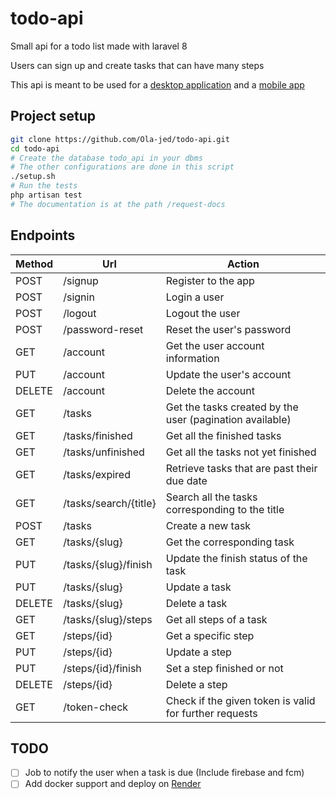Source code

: # todo-api

Small api for a todo list made with laravel 8

Users can sign up and create tasks that can have many steps

This api is meant to be used for a [desktop application](https://github.com/Ola-jed/QTodo) and
a [mobile app](https://github.com/Ola-jed/todolist)

## Project setup

```bash
git clone https://github.com/Ola-jed/todo-api.git
cd todo-api
# Create the database todo_api in your dbms
# The other configurations are done in this script
./setup.sh
# Run the tests
php artisan test
# The documentation is at the path /request-docs
```

## Endpoints

| __Method__ | __Url__               | __Action__                                               |
|------------|-----------------------|----------------------------------------------------------|
| POST       | /signup               | Register to the app                                      |
| POST       | /signin               | Login a user                                             |
| POST       | /logout               | Logout the user                                          |
| POST       | /password-reset       | Reset the user's password                                |
| GET        | /account              | Get the user account information                         |
| PUT        | /account              | Update the user's account                                |
| DELETE     | /account              | Delete the account                                       |
| GET        | /tasks                | Get the tasks created by the user (pagination available) |
| GET        | /tasks/finished       | Get all the finished tasks                               |
| GET        | /tasks/unfinished     | Get all the tasks not yet finished                       |
| GET        | /tasks/expired        | Retrieve tasks that are past their due date              |
| GET        | /tasks/search/{title} | Search all the tasks corresponding to the title          |
| POST       | /tasks                | Create a new task                                        |
| GET        | /tasks/{slug}         | Get the corresponding task                               |
| PUT        | /tasks/{slug}/finish  | Update the finish status of the task                     |
| PUT        | /tasks/{slug}         | Update a task                                            |
| DELETE     | /tasks/{slug}         | Delete a task                                            |
| GET        | /tasks/{slug}/steps   | Get all steps of a task                                  |
| GET        | /steps/{id}           | Get a specific step                                      |
| PUT        | /steps/{id}           | Update a step                                            |
| PUT        | /steps/{id}/finish    | Set a step finished or not                               |
| DELETE     | /steps/{id}           | Delete a step                                            |
| GET        | /token-check          | Check if the given token is valid for further requests   |

## TODO

- [ ] Job to notify the user when a task is due (Include firebase and fcm)
- [ ] Add docker support and deploy on [Render](https://render.com/)

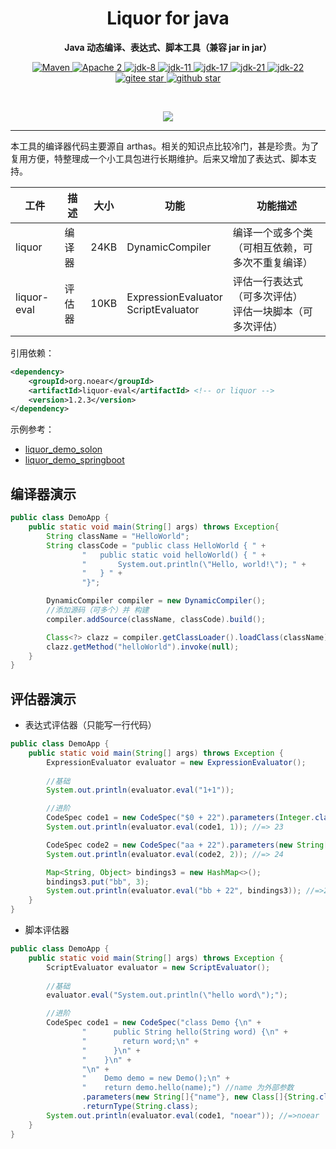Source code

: 
<h1 align="center" style="text-align:center;">
Liquor for java
</h1>
<p align="center">
	<strong>Java 动态编译、表达式、脚本工具（兼容 jar in jar）</strong>
</p>
<p align="center">
    <a target="_blank" href="https://central.sonatype.com/search?q=org.noear%liquor">
        <img src="https://img.shields.io/maven-central/v/org.noear/liquor.svg?label=Maven%20Central" alt="Maven" />
    </a>
    <a target="_blank" href="LICENSE">
		<img src="https://img.shields.io/:License-Apache2-blue.svg" alt="Apache 2" />
	</a>
    <a target="_blank" href="https://www.oracle.com/java/technologies/javase/javase-jdk8-downloads.html">
		<img src="https://img.shields.io/badge/JDK-8-green.svg" alt="jdk-8" />
	</a>
    <a target="_blank" href="https://www.oracle.com/java/technologies/javase/jdk11-archive-downloads.html">
		<img src="https://img.shields.io/badge/JDK-11-green.svg" alt="jdk-11" />
	</a>
    <a target="_blank" href="https://www.oracle.com/java/technologies/javase/jdk17-archive-downloads.html">
		<img src="https://img.shields.io/badge/JDK-17-green.svg" alt="jdk-17" />
	</a>
    <a target="_blank" href="https://www.oracle.com/java/technologies/javase/jdk21-archive-downloads.html">
		<img src="https://img.shields.io/badge/JDK-21-green.svg" alt="jdk-21" />
	</a>
    <a target="_blank" href="https://www.oracle.com/java/technologies/javase/jdk22-archive-downloads.html">
		<img src="https://img.shields.io/badge/JDK-22-green.svg" alt="jdk-22" />
	</a>
    <br />
    <a target="_blank" href='https://gitee.com/noear/liquor/stargazers'>
		<img src='https://gitee.com/noear/liquor/badge/star.svg' alt='gitee star'/>
	</a>
    <a target="_blank" href='https://github.com/noear/liquor/stargazers'>
		<img src="https://img.shields.io/github/stars/noear/liquor.svg?style=flat&logo=github" alt="github star"/>
	</a>
</p>

<br/>
<p align="center">
	<a href="https://jq.qq.com/?_wv=1027&k=kjB5JNiC">
	<img src="https://img.shields.io/badge/QQ交流群-22200020-orange"/></a>
</p>

<hr>


本工具的编译器代码主要源自 arthas。相关的知识点比较冷门，甚是珍贵。为了复用方便，特整理成一个小工具包进行长期维护。后来又增加了表达式、脚本支持。



| 工件     | 描述 | 大小     | 功能                                      | 功能描述                             |
|-------------|----|--------|-----------------------------------------|----------------------------------|
| liquor      | 编译器 | 24KB   | DynamicCompiler                         | 编译一个或多个类（可相互依赖，可多次不重复编译）         |
| liquor-eval | 评估器 | 10KB   | ExpressionEvaluator<br/>ScriptEvaluator | 评估一行表达式（可多次评估）<br/>评估一块脚本（可多次评估） |


引用依赖：

```xml
<dependency>
    <groupId>org.noear</groupId>
    <artifactId>liquor-eval</artifactId> <!-- or liquor -->
    <version>1.2.3</version>
</dependency>
```

示例参考：

* [liquor_demo_solon](liquor_demo_solon)
* [liquor_demo_springboot](liquor_demo_springboot)


## 编译器演示

```java
public class DemoApp {
    public static void main(String[] args) throws Exception{
        String className = "HelloWorld";
        String classCode = "public class HelloWorld { " +
                "   public static void helloWorld() { " +
                "       System.out.println(\"Hello, world!\"); " +
                "   } " +
                "}";

        DynamicCompiler compiler = new DynamicCompiler();
        //添加源码（可多个）并 构建
        compiler.addSource(className, classCode).build();

        Class<?> clazz = compiler.getClassLoader().loadClass(className);
        clazz.getMethod("helloWorld").invoke(null);
    }
}
```

## 评估器演示

* 表达式评估器（只能写一行代码）

```java
public class DemoApp {
    public static void main(String[] args) throws Exception {
        ExpressionEvaluator evaluator = new ExpressionEvaluator();
        
        //基础
        System.out.println(evaluator.eval("1+1"));

        //进阶
        CodeSpec code1 = new CodeSpec("$0 + 22").parameters(Integer.class);
        System.out.println(evaluator.eval(code1, 1)); //=> 23

        CodeSpec code2 = new CodeSpec("aa + 22").parameters(new String[]{"aa"}, new Class[]{Integer.class});
        System.out.println(evaluator.eval(code2, 2)); //=> 24

        Map<String, Object> bindings3 = new HashMap<>();
        bindings3.put("bb", 3);
        System.out.println(evaluator.eval("bb + 22", bindings3)); //=>25
    }
}
```

* 脚本评估器

```java
public class DemoApp {
    public static void main(String[] args) throws Exception {
        ScriptEvaluator evaluator = new ScriptEvaluator();
        
        //基础
        evaluator.eval("System.out.println(\"hello word\");");

        //进阶
        CodeSpec code1 = new CodeSpec("class Demo {\n" +
                "      public String hello(String word) {\n" +
                "        return word;\n" +
                "      }\n" +
                "    }\n" +
                "\n" +
                "    Demo demo = new Demo();\n" +
                "    return demo.hello(name);") //name 为外部参数
                .parameters(new String[]{"name"}, new Class[]{String.class})
                .returnType(String.class);
        System.out.println(evaluator.eval(code1, "noear")); //=>noear
    }
}
```
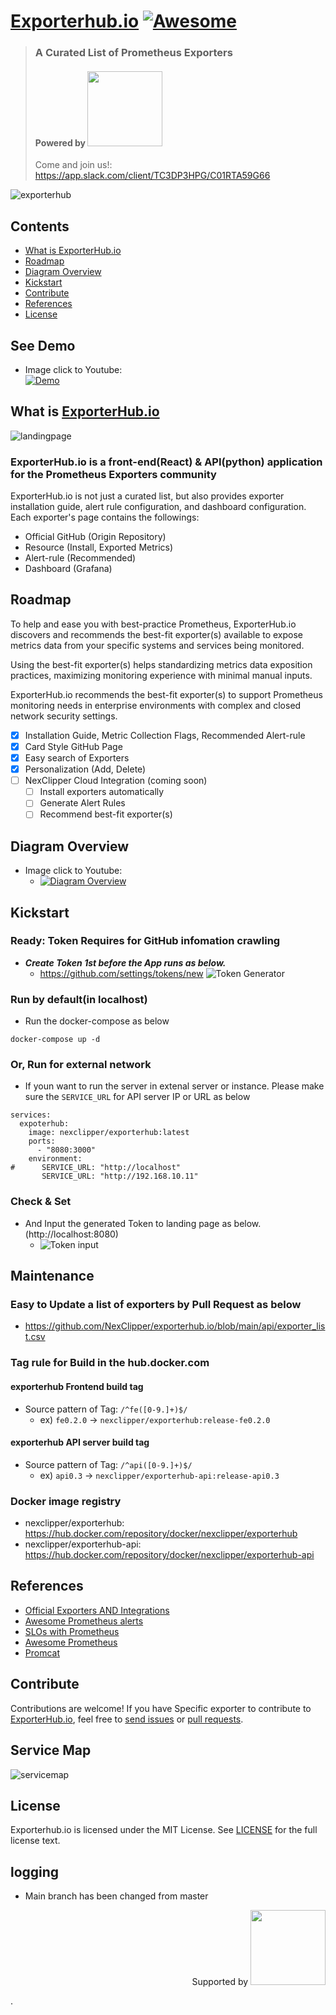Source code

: <!--lint disable awesome-heading--> <!--lint disable awesome-git-repo-age-->
<!--lint disable awesome-license--> 
<!--lint disable double-link-->

# [Exporterhub.io](https://exporterhub.io/) [![Awesome](https://awesome.re/badge.svg)](https://awesome.re) 
<!--lint disable awesome-badge-->
<!--lint disable awesome-heading-->
 > ### A Curated List of Prometheus Exporters 
 > #### Powered by <a href="https://nexclipper.io"><img src="https://raw.githubusercontent.com/NexClipper/exporterhub.io/master/assets/NexCloud_en.png" width= 120></a>
 > Come and join us!: https://app.slack.com/client/TC3DP3HPG/C01RTA59G66



![exporterhub](https://raw.githubusercontent.com/NexClipper/exporterhub.io/master/assets/ExporterHub_Logo_H.png)
<!--lint disable awesome-github-->
<!--lint disable awesome-toc-->
## Contents
* [What is ExporterHub.io](https://github.com/NexClipper/exporterhub.io#what-is-exporterhubio)
* [Roadmap](https://github.com/NexClipper/exporterhub.io#roadmap)
* [Diagram Overview](https://github.com/NexClipper/exporterhub.io#diagram-overview)
* [Kickstart](https://github.com/NexClipper/exporterhub.io#kickstart)
* [Contribute](https://github.com/NexClipper/exporterhub.io#contribute)
* [References](https://github.com/NexClipper/exporterhub.io#references)
* [License](https://github.com/NexClipper/exporterhub.io#license)

## See Demo
* Image click to Youtube:  
  [![Demo](https://raw.githubusercontent.com/NexClipper/exporterhub.io/master/assets/demo_01.png)](https://youtu.be/wa4dknZk7Kk)

## What is [ExporterHub.io](https://exporterhub.io/)
![landingpage](https://raw.githubusercontent.com/NexClipper/exporterhub.io/master/assets/screen_02.png)

### ExporterHub.io is a front-end(React) & API(python) application for the Prometheus Exporters community
ExporterHub.io is not just a curated list, but also provides exporter installation guide, alert rule configuration, and dashboard configuration.
Each exporter's page contains the followings:
* Official GitHub (Origin Repository)
* Resource (Install, Exported Metrics)
* Alert-rule (Recommended)
* Dashboard (Grafana)

## Roadmap
To help and ease you with best-practice Prometheus, ExporterHub.io discovers and recommends the best-fit exporter(s) available to expose metrics data from your specific systems and services being monitored.

Using the best-fit exporter(s) helps standardizing metrics data exposition practices, maximizing monitoring experience with minimal manual inputs.

ExporterHub.io recommends the best-fit exporter(s) to support Prometheus monitoring needs in enterprise environments with complex and closed network security settings.

<!--lint disable no-undefined-references-->
* [x] Installation Guide, Metric Collection Flags, Recommended Alert-rule
* [x] Card Style GitHub Page
* [x] Easy search of Exporters
* [x] Personalization (Add, Delete)
* [ ] NexClipper Cloud Integration (coming soon)
  * [ ] Install exporters automatically
  * [ ] Generate Alert Rules
  * [ ] Recommend best-fit exporter(s)

## Diagram Overview
<!--lint disable awesome-list-item-->
* Image click to Youtube:
  * [![Diagram Overview](https://img.youtube.com/vi/pPZfNi6qms4/0.jpg)](https://youtu.be/pPZfNi6qms4)

## Kickstart
### Ready: Token Requires for GitHub infomation crawling
<!--lint disable awesome-list-item-->
* ___Create Token 1st before the App runs as below.___
   * https://github.com/settings/tokens/new
![Token Generator](https://raw.githubusercontent.com/NexClipper/exporterhub.io/master/assets/create_a_token_first_N.png)

### Run by default(in localhost)
* Run the docker-compose as below
```
docker-compose up -d
```

### Or, Run for external network
* If youn want to run the server in extenal server or instance. Please make sure the `SERVICE_URL` for API server IP or URL as below
```
services:
  expoterhub:
    image: nexclipper/exporterhub:latest
    ports:
      - "8080:3000"
    environment:
#      SERVICE_URL: "http://localhost"
       SERVICE_URL: "http://192.168.10.11"
```   

      
### Check & Set
<!--lint disable awesome-list-item-->
* And Input the generated Token to landing page as below. (http://localhost:8080)
   * ![Token input](https://raw.githubusercontent.com/NexClipper/exporterhub.io/master/assets/token.png)


## Maintenance
### Easy to Update a list of exporters by Pull Request as below
* https://github.com/NexClipper/exporterhub.io/blob/main/api/exporter_list.csv

### Tag rule for Build in the hub.docker.com
#### exporterhub Frontend build tag
* Source pattern of Tag: `/^fe([0-9.]+)$/` 
   * ex) `fe0.2.0` -> `nexclipper/exporterhub:release-fe0.2.0`
#### exporterhub API server build tag
* Source pattern of Tag: `/^api([0-9.]+)$/` 
   * ex) `api0.3` -> `nexclipper/exporterhub-api:release-api0.3`

### Docker image registry
* nexclipper/exporterhub: https://hub.docker.com/repository/docker/nexclipper/exporterhub
* nexclipper/exporterhub-api: https://hub.docker.com/repository/docker/nexclipper/exporterhub-api


## References
* [Official Exporters AND Integrations](https://prometheus.io/docs/instrumenting/exporters/)
* [Awesome Prometheus alerts](https://awesome-prometheus-alerts.grep.to/)
* [SLOs with Prometheus](https://promtools.dev/)
* [Awesome Prometheus](https://github.com/roaldnefs/awesome-prometheus)
* [Promcat](https://promcat.io/)

## Contribute
Contributions are welcome!
If you have Specific exporter to contribute to [ExporterHub.io](https://exporterhub.io/), 
feel free to [send issues](https://github.com/NexClipper/exporterhub.io/issues) or [pull requests](https://github.com/NexClipper/exporterhub.io/pulls).  

## Service Map
![servicemap](https://raw.githubusercontent.com/NexClipper/exporterhub.io/master/assets/exporterhub_v2.png)



## License
Exporterhub.io is licensed under the MIT License. See [LICENSE](https://github.com/NexClipper/exporterhub.io/blob/master/LICENSE) for the full license text.


## logging
* Main branch has been changed from master



<p align="right"> Supported by <a href="https://wecode.co.kr/"><img src="https://raw.githubusercontent.com/NexClipper/exporterhub.io/master/assets/wecode_logo.jpg" width= 120></a></p>

.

WHAT YOU NEED TO DO: Look through the material and find each line that includes "compose", then copy it.

WRITTEN RESPONSE:
* Run the docker-compose as below
docker-compose up -d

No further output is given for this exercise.